### PROBLEM REQUIREMENTS
Find all the lines in the material below with the word "console", and copy them.

### PROVIDED MATERIAL
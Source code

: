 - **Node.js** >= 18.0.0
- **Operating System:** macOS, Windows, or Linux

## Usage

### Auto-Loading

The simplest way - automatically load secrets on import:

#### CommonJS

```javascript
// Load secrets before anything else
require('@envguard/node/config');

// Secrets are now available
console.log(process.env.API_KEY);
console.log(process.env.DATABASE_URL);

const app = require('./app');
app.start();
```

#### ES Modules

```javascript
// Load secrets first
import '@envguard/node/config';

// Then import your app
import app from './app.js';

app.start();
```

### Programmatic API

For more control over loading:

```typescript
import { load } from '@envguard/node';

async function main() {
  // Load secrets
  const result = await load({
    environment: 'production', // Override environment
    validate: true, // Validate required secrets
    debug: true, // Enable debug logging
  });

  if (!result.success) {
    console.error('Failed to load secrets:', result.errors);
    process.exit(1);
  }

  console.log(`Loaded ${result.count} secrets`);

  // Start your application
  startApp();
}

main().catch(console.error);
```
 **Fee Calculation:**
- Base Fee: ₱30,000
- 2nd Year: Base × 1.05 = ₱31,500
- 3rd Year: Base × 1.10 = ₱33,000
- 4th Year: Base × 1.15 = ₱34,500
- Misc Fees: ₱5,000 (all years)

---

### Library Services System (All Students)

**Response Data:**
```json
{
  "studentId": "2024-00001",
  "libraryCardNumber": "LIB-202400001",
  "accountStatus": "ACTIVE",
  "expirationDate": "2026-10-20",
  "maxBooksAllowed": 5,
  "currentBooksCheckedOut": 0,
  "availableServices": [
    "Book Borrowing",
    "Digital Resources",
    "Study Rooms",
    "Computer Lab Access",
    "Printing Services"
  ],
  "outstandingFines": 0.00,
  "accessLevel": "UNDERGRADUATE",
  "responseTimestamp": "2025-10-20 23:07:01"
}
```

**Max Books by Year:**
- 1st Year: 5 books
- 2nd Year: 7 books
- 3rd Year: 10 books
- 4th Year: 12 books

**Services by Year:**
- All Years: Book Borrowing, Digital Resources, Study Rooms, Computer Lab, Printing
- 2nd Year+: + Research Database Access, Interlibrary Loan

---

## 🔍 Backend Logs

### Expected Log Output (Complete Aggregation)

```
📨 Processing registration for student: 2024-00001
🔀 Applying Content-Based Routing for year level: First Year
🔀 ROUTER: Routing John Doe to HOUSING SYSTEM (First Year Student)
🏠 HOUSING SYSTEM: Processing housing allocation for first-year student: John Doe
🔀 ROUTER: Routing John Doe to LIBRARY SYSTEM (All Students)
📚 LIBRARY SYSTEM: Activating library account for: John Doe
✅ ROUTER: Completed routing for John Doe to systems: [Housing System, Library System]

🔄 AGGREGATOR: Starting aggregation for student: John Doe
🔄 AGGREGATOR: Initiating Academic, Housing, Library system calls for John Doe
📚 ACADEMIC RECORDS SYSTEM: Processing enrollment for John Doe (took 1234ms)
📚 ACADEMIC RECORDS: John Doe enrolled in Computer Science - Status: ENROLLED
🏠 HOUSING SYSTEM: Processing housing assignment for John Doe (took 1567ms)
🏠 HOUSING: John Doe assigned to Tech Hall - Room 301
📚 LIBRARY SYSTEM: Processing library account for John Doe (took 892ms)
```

### SOLUTION TO THIS TASK
console.log(process.env.API_KEY);
console.log(process.env.DATABASE_URL);
    console.error('Failed to load secrets:', result.errors);
  console.log(`Loaded ${result.count} secrets`);
main().catch(console.error);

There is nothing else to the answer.